Material to process:
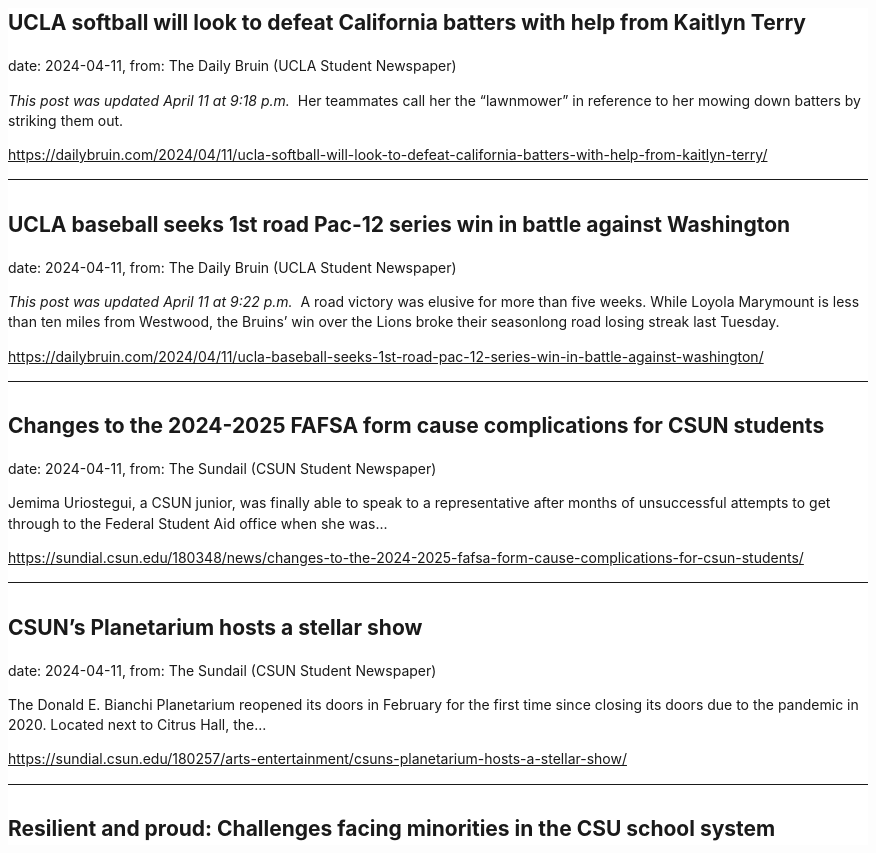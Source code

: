 ## UCLA softball will look to defeat California batters with help from Kaitlyn Terry

date: 2024-04-11, from: The Daily Bruin (UCLA Student Newspaper)

<em>This post was updated April 11 at 9:18 p.m.&#160;</em>
Her teammates call her the &#8220;lawnmower&#8221; in reference to her mowing down batters by striking them out. 

<https://dailybruin.com/2024/04/11/ucla-softball-will-look-to-defeat-california-batters-with-help-from-kaitlyn-terry/>

---

## UCLA baseball seeks 1st road Pac-12 series win in battle against Washington

date: 2024-04-11, from: The Daily Bruin (UCLA Student Newspaper)

<em>This post was updated April 11 at 9:22 p.m.&#160;</em>
A road victory was elusive for more than five weeks.
While Loyola Marymount is less than ten miles from Westwood, the Bruins’ win over the Lions broke their seasonlong road losing streak last Tuesday. 

<https://dailybruin.com/2024/04/11/ucla-baseball-seeks-1st-road-pac-12-series-win-in-battle-against-washington/>

---

## Changes to the 2024-2025 FAFSA form cause complications for CSUN students

date: 2024-04-11, from: The Sundail (CSUN Student Newspaper)

Jemima Uriostegui, a CSUN junior, was finally able to speak to a representative after months of unsuccessful attempts to get through to the Federal Student Aid office when she was... 

<https://sundial.csun.edu/180348/news/changes-to-the-2024-2025-fafsa-form-cause-complications-for-csun-students/>

---

## CSUN’s Planetarium hosts a stellar show

date: 2024-04-11, from: The Sundail (CSUN Student Newspaper)

The Donald E. Bianchi Planetarium reopened its doors in February for the first time since closing its doors due to the pandemic in 2020. Located next to Citrus Hall, the... 

<https://sundial.csun.edu/180257/arts-entertainment/csuns-planetarium-hosts-a-stellar-show/>

---

## Resilient and proud: Challenges facing minorities in the CSU school system
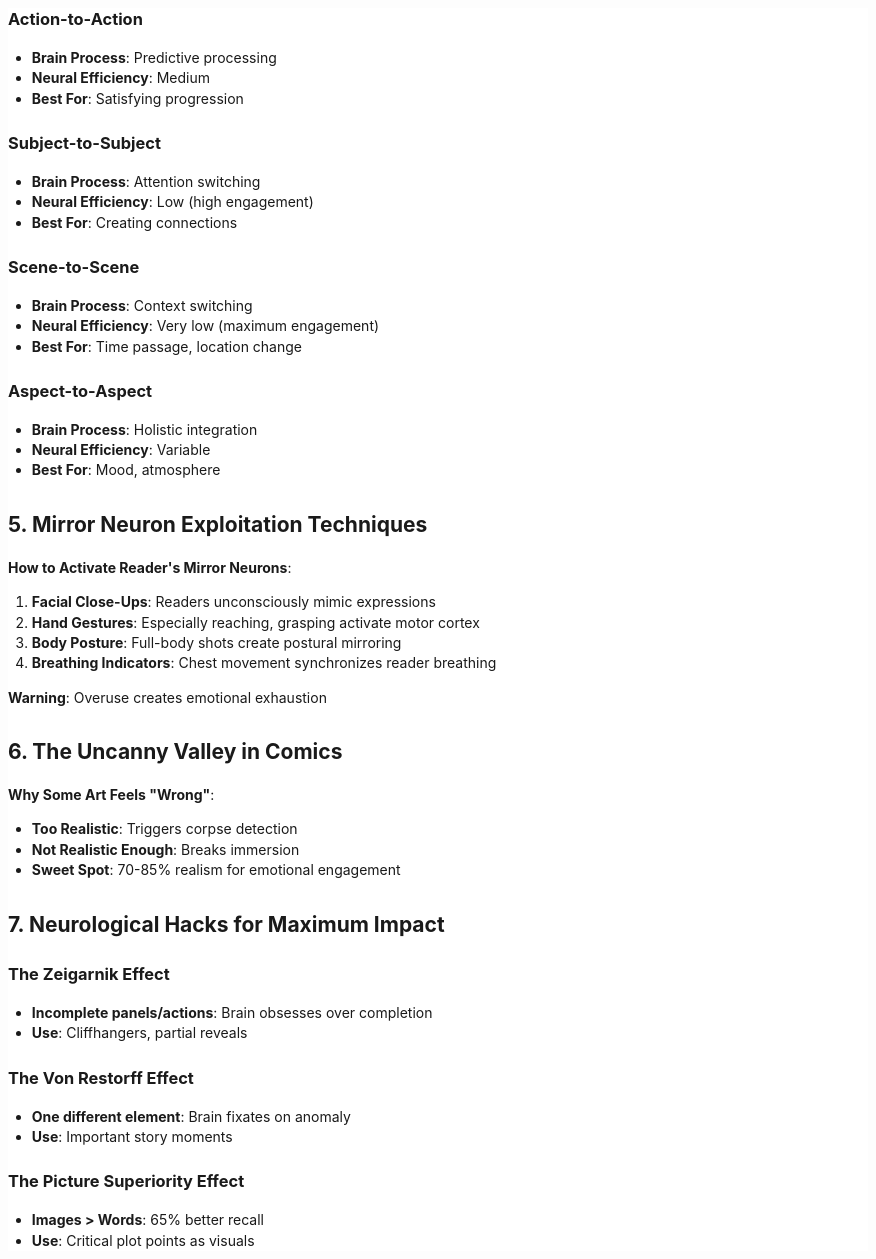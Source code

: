 ### **Action-to-Action**
- **Brain Process**: Predictive processing
- **Neural Efficiency**: Medium
- **Best For**: Satisfying progression

### **Subject-to-Subject**
- **Brain Process**: Attention switching
- **Neural Efficiency**: Low (high engagement)
- **Best For**: Creating connections

### **Scene-to-Scene**
- **Brain Process**: Context switching
- **Neural Efficiency**: Very low (maximum engagement)
- **Best For**: Time passage, location change

### **Aspect-to-Aspect**
- **Brain Process**: Holistic integration
- **Neural Efficiency**: Variable
- **Best For**: Mood, atmosphere

## 5. Mirror Neuron Exploitation Techniques

**How to Activate Reader's Mirror Neurons**:

1. **Facial Close-Ups**: Readers unconsciously mimic expressions
2. **Hand Gestures**: Especially reaching, grasping activate motor cortex
3. **Body Posture**: Full-body shots create postural mirroring
4. **Breathing Indicators**: Chest movement synchronizes reader breathing

**Warning**: Overuse creates emotional exhaustion

## 6. The Uncanny Valley in Comics

**Why Some Art Feels "Wrong"**:
- **Too Realistic**: Triggers corpse detection
- **Not Realistic Enough**: Breaks immersion
- **Sweet Spot**: 70-85% realism for emotional engagement

## 7. Neurological Hacks for Maximum Impact

### **The Zeigarnik Effect**
- **Incomplete panels/actions**: Brain obsesses over completion
- **Use**: Cliffhangers, partial reveals

### **The Von Restorff Effect**
- **One different element**: Brain fixates on anomaly
- **Use**: Important story moments

### **The Picture Superiority Effect**
- **Images > Words**: 65% better recall
- **Use**: Critical plot points as visuals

Exercise aim: Word-for-word transcription: the whole listing, with images excluded.

Answer for the task:
Source code

: ## UCLA softball will look to defeat California batters with help from Kaitlyn Terry

date: 2024-04-11, from: The Daily Bruin (UCLA Student Newspaper)

<em>This post was updated April 11 at 9:18 p.m.&#160;</em>
Her teammates call her the &#8220;lawnmower&#8221; in reference to her mowing down batters by striking them out. 

<https://dailybruin.com/2024/04/11/ucla-softball-will-look-to-defeat-california-batters-with-help-from-kaitlyn-terry/>

---

## UCLA baseball seeks 1st road Pac-12 series win in battle against Washington

date: 2024-04-11, from: The Daily Bruin (UCLA Student Newspaper)

<em>This post was updated April 11 at 9:22 p.m.&#160;</em>
A road victory was elusive for more than five weeks.
While Loyola Marymount is less than ten miles from Westwood, the Bruins’ win over the Lions broke their seasonlong road losing streak last Tuesday. 

<https://dailybruin.com/2024/04/11/ucla-baseball-seeks-1st-road-pac-12-series-win-in-battle-against-washington/>

---

## Changes to the 2024-2025 FAFSA form cause complications for CSUN students

date: 2024-04-11, from: The Sundail (CSUN Student Newspaper)

Jemima Uriostegui, a CSUN junior, was finally able to speak to a representative after months of unsuccessful attempts to get through to the Federal Student Aid office when she was... 

<https://sundial.csun.edu/180348/news/changes-to-the-2024-2025-fafsa-form-cause-complications-for-csun-students/>

---

## CSUN’s Planetarium hosts a stellar show

date: 2024-04-11, from: The Sundail (CSUN Student Newspaper)

The Donald E. Bianchi Planetarium reopened its doors in February for the first time since closing its doors due to the pandemic in 2020. Located next to Citrus Hall, the... 

<https://sundial.csun.edu/180257/arts-entertainment/csuns-planetarium-hosts-a-stellar-show/>

---

## Resilient and proud: Challenges facing minorities in the CSU school system
Source code

: ### **Action-to-Action**
- **Brain Process**: Predictive processing
- **Neural Efficiency**: Medium
- **Best For**: Satisfying progression

### **Subject-to-Subject**
- **Brain Process**: Attention switching
- **Neural Efficiency**: Low (high engagement)
- **Best For**: Creating connections

### **Scene-to-Scene**
- **Brain Process**: Context switching
- **Neural Efficiency**: Very low (maximum engagement)
- **Best For**: Time passage, location change

### **Aspect-to-Aspect**
- **Brain Process**: Holistic integration
- **Neural Efficiency**: Variable
- **Best For**: Mood, atmosphere

## 5. Mirror Neuron Exploitation Techniques

**How to Activate Reader's Mirror Neurons**:

1. **Facial Close-Ups**: Readers unconsciously mimic expressions
2. **Hand Gestures**: Especially reaching, grasping activate motor cortex
3. **Body Posture**: Full-body shots create postural mirroring
4. **Breathing Indicators**: Chest movement synchronizes reader breathing

**Warning**: Overuse creates emotional exhaustion

## 6. The Uncanny Valley in Comics

**Why Some Art Feels "Wrong"**:
- **Too Realistic**: Triggers corpse detection
- **Not Realistic Enough**: Breaks immersion
- **Sweet Spot**: 70-85% realism for emotional engagement

## 7. Neurological Hacks for Maximum Impact

### **The Zeigarnik Effect**
- **Incomplete panels/actions**: Brain obsesses over completion
- **Use**: Cliffhangers, partial reveals

### **The Von Restorff Effect**
- **One different element**: Brain fixates on anomaly
- **Use**: Important story moments

### **The Picture Superiority Effect**
- **Images > Words**: 65% better recall
- **Use**: Critical plot points as visuals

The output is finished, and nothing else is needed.